[Dataset entries]
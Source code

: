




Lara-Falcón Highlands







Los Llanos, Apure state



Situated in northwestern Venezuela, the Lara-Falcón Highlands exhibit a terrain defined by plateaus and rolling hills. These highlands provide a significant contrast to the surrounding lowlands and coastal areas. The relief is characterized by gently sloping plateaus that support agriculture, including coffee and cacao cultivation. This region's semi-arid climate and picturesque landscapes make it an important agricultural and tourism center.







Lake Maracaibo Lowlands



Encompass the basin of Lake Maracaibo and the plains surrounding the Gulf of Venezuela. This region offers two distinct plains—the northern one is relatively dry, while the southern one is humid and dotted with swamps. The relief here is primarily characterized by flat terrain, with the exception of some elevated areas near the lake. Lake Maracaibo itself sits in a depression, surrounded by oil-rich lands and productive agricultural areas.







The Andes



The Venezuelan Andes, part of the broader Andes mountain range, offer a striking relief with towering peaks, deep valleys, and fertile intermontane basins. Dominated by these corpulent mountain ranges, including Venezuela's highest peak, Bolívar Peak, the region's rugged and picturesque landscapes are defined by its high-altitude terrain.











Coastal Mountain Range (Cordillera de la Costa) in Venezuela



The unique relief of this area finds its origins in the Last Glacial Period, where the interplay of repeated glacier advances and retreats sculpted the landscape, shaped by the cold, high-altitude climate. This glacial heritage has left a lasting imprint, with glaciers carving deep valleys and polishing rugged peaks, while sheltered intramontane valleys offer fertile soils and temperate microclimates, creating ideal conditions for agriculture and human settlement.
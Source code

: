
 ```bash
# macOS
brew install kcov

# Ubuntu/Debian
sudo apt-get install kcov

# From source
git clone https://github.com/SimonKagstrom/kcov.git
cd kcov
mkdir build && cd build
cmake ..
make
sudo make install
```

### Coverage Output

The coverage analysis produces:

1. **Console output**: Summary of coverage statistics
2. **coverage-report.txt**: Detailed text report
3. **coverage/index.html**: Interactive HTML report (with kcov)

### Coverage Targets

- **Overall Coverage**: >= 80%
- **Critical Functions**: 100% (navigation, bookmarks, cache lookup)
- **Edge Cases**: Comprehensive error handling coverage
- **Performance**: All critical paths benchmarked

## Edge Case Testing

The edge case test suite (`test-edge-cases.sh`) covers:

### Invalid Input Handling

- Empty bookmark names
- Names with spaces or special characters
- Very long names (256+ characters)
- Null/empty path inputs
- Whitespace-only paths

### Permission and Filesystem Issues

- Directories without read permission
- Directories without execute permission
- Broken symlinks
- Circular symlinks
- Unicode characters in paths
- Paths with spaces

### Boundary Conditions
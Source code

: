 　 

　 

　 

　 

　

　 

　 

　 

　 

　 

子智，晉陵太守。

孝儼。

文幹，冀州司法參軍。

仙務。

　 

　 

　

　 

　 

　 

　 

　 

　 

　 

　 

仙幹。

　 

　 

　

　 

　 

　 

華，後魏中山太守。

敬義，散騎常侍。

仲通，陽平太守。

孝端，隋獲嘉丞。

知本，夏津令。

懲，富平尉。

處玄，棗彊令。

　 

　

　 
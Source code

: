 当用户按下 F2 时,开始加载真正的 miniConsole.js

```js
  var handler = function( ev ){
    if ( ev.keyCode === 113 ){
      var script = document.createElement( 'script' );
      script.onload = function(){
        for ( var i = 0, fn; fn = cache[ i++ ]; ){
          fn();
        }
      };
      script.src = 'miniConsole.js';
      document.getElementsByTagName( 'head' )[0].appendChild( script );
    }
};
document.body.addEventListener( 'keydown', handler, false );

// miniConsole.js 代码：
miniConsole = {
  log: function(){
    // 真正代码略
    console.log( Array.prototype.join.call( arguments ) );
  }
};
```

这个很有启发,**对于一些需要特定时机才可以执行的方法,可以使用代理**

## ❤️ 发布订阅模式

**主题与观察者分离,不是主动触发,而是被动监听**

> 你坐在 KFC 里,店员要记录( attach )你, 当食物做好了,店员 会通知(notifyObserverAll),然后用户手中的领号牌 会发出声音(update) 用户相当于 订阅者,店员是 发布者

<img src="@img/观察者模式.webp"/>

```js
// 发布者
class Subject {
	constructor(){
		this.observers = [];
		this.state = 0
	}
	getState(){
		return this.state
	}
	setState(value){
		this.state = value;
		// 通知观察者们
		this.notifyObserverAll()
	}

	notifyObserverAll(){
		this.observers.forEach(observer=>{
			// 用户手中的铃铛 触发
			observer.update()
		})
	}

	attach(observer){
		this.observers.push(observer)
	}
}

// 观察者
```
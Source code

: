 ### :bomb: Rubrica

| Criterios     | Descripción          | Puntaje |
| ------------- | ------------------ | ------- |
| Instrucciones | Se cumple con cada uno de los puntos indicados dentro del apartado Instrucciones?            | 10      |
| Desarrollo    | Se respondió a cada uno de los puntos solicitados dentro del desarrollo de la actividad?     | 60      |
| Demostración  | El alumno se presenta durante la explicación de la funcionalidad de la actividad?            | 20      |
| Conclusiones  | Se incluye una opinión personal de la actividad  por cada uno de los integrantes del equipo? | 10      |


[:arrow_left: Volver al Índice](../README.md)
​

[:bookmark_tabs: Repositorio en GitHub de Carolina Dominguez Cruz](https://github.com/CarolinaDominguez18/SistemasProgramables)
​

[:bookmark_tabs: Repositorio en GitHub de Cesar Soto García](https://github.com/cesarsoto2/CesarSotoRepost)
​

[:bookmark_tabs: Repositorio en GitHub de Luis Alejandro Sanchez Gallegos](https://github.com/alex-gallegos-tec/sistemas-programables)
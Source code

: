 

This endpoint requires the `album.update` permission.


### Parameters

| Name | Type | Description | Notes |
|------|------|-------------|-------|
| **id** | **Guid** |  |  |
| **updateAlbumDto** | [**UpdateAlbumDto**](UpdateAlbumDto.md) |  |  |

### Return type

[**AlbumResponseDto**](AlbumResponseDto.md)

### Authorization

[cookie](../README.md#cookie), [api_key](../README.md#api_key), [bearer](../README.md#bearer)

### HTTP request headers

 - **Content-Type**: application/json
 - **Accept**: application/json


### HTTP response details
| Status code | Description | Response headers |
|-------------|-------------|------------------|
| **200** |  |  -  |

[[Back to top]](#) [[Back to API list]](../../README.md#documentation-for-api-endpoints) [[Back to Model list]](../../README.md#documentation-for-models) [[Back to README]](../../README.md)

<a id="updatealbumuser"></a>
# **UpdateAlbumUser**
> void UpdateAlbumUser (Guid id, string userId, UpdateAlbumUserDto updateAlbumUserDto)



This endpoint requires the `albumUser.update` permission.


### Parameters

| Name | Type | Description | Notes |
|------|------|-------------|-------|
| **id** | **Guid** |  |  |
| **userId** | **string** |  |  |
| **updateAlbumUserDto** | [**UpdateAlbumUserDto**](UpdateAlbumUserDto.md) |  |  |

PROBLEM TO WORK ON: Set down the entries above once more, verbatim.

WRITTEN REPLY:
Source code

:




Lara-Falcón Highlands







Los Llanos, Apure state



Situated in northwestern Venezuela, the Lara-Falcón Highlands exhibit a terrain defined by plateaus and rolling hills. These highlands provide a significant contrast to the surrounding lowlands and coastal areas. The relief is characterized by gently sloping plateaus that support agriculture, including coffee and cacao cultivation. This region's semi-arid climate and picturesque landscapes make it an important agricultural and tourism center.







Lake Maracaibo Lowlands



Encompass the basin of Lake Maracaibo and the plains surrounding the Gulf of Venezuela. This region offers two distinct plains—the northern one is relatively dry, while the southern one is humid and dotted with swamps. The relief here is primarily characterized by flat terrain, with the exception of some elevated areas near the lake. Lake Maracaibo itself sits in a depression, surrounded by oil-rich lands and productive agricultural areas.







The Andes



The Venezuelan Andes, part of the broader Andes mountain range, offer a striking relief with towering peaks, deep valleys, and fertile intermontane basins. Dominated by these corpulent mountain ranges, including Venezuela's highest peak, Bolívar Peak, the region's rugged and picturesque landscapes are defined by its high-altitude terrain.











Coastal Mountain Range (Cordillera de la Costa) in Venezuela



The unique relief of this area finds its origins in the Last Glacial Period, where the interplay of repeated glacier advances and retreats sculpted the landscape, shaped by the cold, high-altitude climate. This glacial heritage has left a lasting imprint, with glaciers carving deep valleys and polishing rugged peaks, while sheltered intramontane valleys offer fertile soils and temperate microclimates, creating ideal conditions for agriculture and human settlement.
Source code

:
 ```bash
# macOS
brew install kcov

# Ubuntu/Debian
sudo apt-get install kcov

# From source
git clone https://github.com/SimonKagstrom/kcov.git
cd kcov
mkdir build && cd build
cmake ..
make
sudo make install
```

### Coverage Output

The coverage analysis produces:

1. **Console output**: Summary of coverage statistics
2. **coverage-report.txt**: Detailed text report
3. **coverage/index.html**: Interactive HTML report (with kcov)

### Coverage Targets

- **Overall Coverage**: >= 80%
- **Critical Functions**: 100% (navigation, bookmarks, cache lookup)
- **Edge Cases**: Comprehensive error handling coverage
- **Performance**: All critical paths benchmarked

## Edge Case Testing

The edge case test suite (`test-edge-cases.sh`) covers:

### Invalid Input Handling

- Empty bookmark names
- Names with spaces or special characters
- Very long names (256+ characters)
- Null/empty path inputs
- Whitespace-only paths

### Permission and Filesystem Issues

- Directories without read permission
- Directories without execute permission
- Broken symlinks
- Circular symlinks
- Unicode characters in paths
- Paths with spaces

### Boundary Conditions
Source code

: 　 

　 

　 

　 

　

　 

　 

　 

　 

　 

子智，晉陵太守。

孝儼。

文幹，冀州司法參軍。

仙務。

　 

　 

　

　 

　 

　 

　 

　 

　 

　 

　 

仙幹。

　 

　 

　

　 

　 

　 

華，後魏中山太守。

敬義，散騎常侍。

仲通，陽平太守。

孝端，隋獲嘉丞。

知本，夏津令。

懲，富平尉。

處玄，棗彊令。

　 

　

　 
Source code

: 当用户按下 F2 时,开始加载真正的 miniConsole.js

```js
  var handler = function( ev ){
    if ( ev.keyCode === 113 ){
      var script = document.createElement( 'script' );
      script.onload = function(){
        for ( var i = 0, fn; fn = cache[ i++ ]; ){
          fn();
        }
      };
      script.src = 'miniConsole.js';
      document.getElementsByTagName( 'head' )[0].appendChild( script );
    }
};
document.body.addEventListener( 'keydown', handler, false );

// miniConsole.js 代码：
miniConsole = {
  log: function(){
    // 真正代码略
    console.log( Array.prototype.join.call( arguments ) );
  }
};
```

这个很有启发,**对于一些需要特定时机才可以执行的方法,可以使用代理**

## ❤️ 发布订阅模式

**主题与观察者分离,不是主动触发,而是被动监听**

> 你坐在 KFC 里,店员要记录( attach )你, 当食物做好了,店员 会通知(notifyObserverAll),然后用户手中的领号牌 会发出声音(update) 用户相当于 订阅者,店员是 发布者

<img src="@img/观察者模式.webp"/>

```js
// 发布者
class Subject {
	constructor(){
		this.observers = [];
		this.state = 0
	}
	getState(){
		return this.state
	}
	setState(value){
		this.state = value;
		// 通知观察者们
		this.notifyObserverAll()
	}

	notifyObserverAll(){
		this.observers.forEach(observer=>{
			// 用户手中的铃铛 触发
			observer.update()
		})
	}

	attach(observer){
		this.observers.push(observer)
	}
}

// 观察者
```
Source code

: ### :bomb: Rubrica

| Criterios     | Descripción          | Puntaje |
| ------------- | ------------------ | ------- |
| Instrucciones | Se cumple con cada uno de los puntos indicados dentro del apartado Instrucciones?            | 10      |
| Desarrollo    | Se respondió a cada uno de los puntos solicitados dentro del desarrollo de la actividad?     | 60      |
| Demostración  | El alumno se presenta durante la explicación de la funcionalidad de la actividad?            | 20      |
| Conclusiones  | Se incluye una opinión personal de la actividad  por cada uno de los integrantes del equipo? | 10      |


[:arrow_left: Volver al Índice](../README.md)
​

[:bookmark_tabs: Repositorio en GitHub de Carolina Dominguez Cruz](https://github.com/CarolinaDominguez18/SistemasProgramables)
​

[:bookmark_tabs: Repositorio en GitHub de Cesar Soto García](https://github.com/cesarsoto2/CesarSotoRepost)
​

[:bookmark_tabs: Repositorio en GitHub de Luis Alejandro Sanchez Gallegos](https://github.com/alex-gallegos-tec/sistemas-programables)
Source code

: 

This endpoint requires the `album.update` permission.


### Parameters

| Name | Type | Description | Notes |
|------|------|-------------|-------|
| **id** | **Guid** |  |  |
| **updateAlbumDto** | [**UpdateAlbumDto**](UpdateAlbumDto.md) |  |  |

### Return type

[**AlbumResponseDto**](AlbumResponseDto.md)

### Authorization

[cookie](../README.md#cookie), [api_key](../README.md#api_key), [bearer](../README.md#bearer)

### HTTP request headers

 - **Content-Type**: application/json
 - **Accept**: application/json


### HTTP response details
| Status code | Description | Response headers |
|-------------|-------------|------------------|
| **200** |  |  -  |

[[Back to top]](#) [[Back to API list]](../../README.md#documentation-for-api-endpoints) [[Back to Model list]](../../README.md#documentation-for-models) [[Back to README]](../../README.md)

<a id="updatealbumuser"></a>
# **UpdateAlbumUser**
> void UpdateAlbumUser (Guid id, string userId, UpdateAlbumUserDto updateAlbumUserDto)



This endpoint requires the `albumUser.update` permission.


### Parameters

| Name | Type | Description | Notes |
|------|------|-------------|-------|
| **id** | **Guid** |  |  |
| **userId** | **string** |  |  |
| **updateAlbumUserDto** | [**UpdateAlbumUserDto**](UpdateAlbumUserDto.md) |  |  |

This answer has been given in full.